Poker fans certainly had an entertaining read in learning how Raymer fended off the efforts of Cassim and Kevin R. Joy, who despite pulling a gun on Raymer were unable to rob him of the approximately $150,000 that Raymer carried. The two were later identified through casino security-camera tapes, but remained on the lam until an anonymous tip led to their arrest at a San Diego-area gun show in May, 2005, where the two were selling toy helicopters.
Cassim, identified by Raymer as the one who pulled the gun, was eventually sentenced this past March to three to 12 years in prison for his role in the attempted robbery. Hard time, though, had little appeal for Cassim; within weeks, authorities received word that Cassim had information to offer in the murder case of celebrated husband-and-wife bodybuilders Craig Titus and Kelly Ryan. Titus and Ryan stood accused of the brutal murder of their personal assistant, Melissa James, whose bound body was found in the trunk of Ryan's burned-out Jaguar in the Nevada desert last December, the remnants of a cloth or wire still visible around her neck.
The murder itself has been the topic of at least one major book, and the case has yet to conclude.
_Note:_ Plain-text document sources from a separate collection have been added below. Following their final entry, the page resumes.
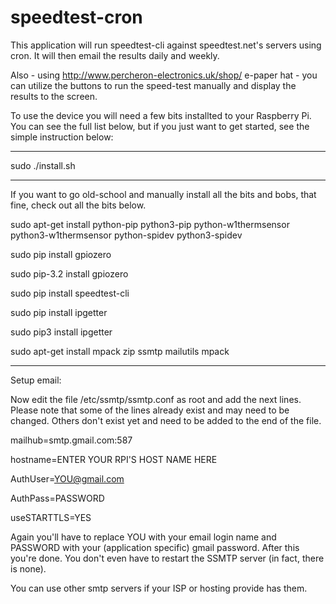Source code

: # speedtest-cron
This application will run speedtest-cli against speedtest.net's servers using cron. It will then email the results daily and weekly.

Also - using http://www.percheron-electronics.uk/shop/ e-paper hat - you can utilize the buttons to run the speed-test manually and display the results to the screen.

To use the device you will need a few bits installted to your Raspberry Pi. You can see the full list below, but if you just want to get started, see the simple instruction below:

----------------------------------

sudo ./install.sh

----------------------------------

If you want to go old-school and manually install all the bits and bobs, that fine, check out all the bits below.

sudo apt-get install python-pip python3-pip python-w1thermsensor python3-w1thermsensor python-spidev python3-spidev

sudo pip install gpiozero

sudo pip-3.2 install gpiozero

sudo pip install speedtest-cli

sudo pip install ipgetter

sudo pip3 install ipgetter

sudo apt-get install mpack zip ssmtp mailutils mpack

---------------------------------

Setup email:

Now edit the file /etc/ssmtp/ssmtp.conf as root and add the next lines. Please note that some of the lines already exist and may need to be changed. Others don't exist yet and need to be added to the end of the file.

mailhub=smtp.gmail.com:587

hostname=ENTER YOUR RPI'S HOST NAME HERE

AuthUser=YOU@gmail.com

AuthPass=PASSWORD

useSTARTTLS=YES

Again you'll have to replace YOU with your email login name and PASSWORD with your (application specific) gmail password. 
After this you're done. You don't even have to restart the SSMTP server (in fact, there is none).

You can use other smtp servers if your ISP or hosting provide has them.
Cassim's connection came when he reported to authorities that, while in prison, he had been contacted by one of Titus's associates about participating in or assisting with a murder-for-hire plot, designed to eliminate three potential witnesses against Titus and Ryan, former friends and associates Anthony Gross, Megan Pierson Foley and Jeremy Foley. The plot turned out to be very real, and Cassim wore a wire and allowed the authorities to record coded conversation between Cassim and Titus associate Nelson Brady Jr., who has now been charged with three counts of solicitation for murder.
Cassim's release is only the latest development in a twisted case that seems to destined to rival the poker world's own bizarre murder affair, that of Ted Binion in 1998. As the Titus case continues to unfold in ever stranger ways, we're glad that it remains only peripherally tied to the world of poker.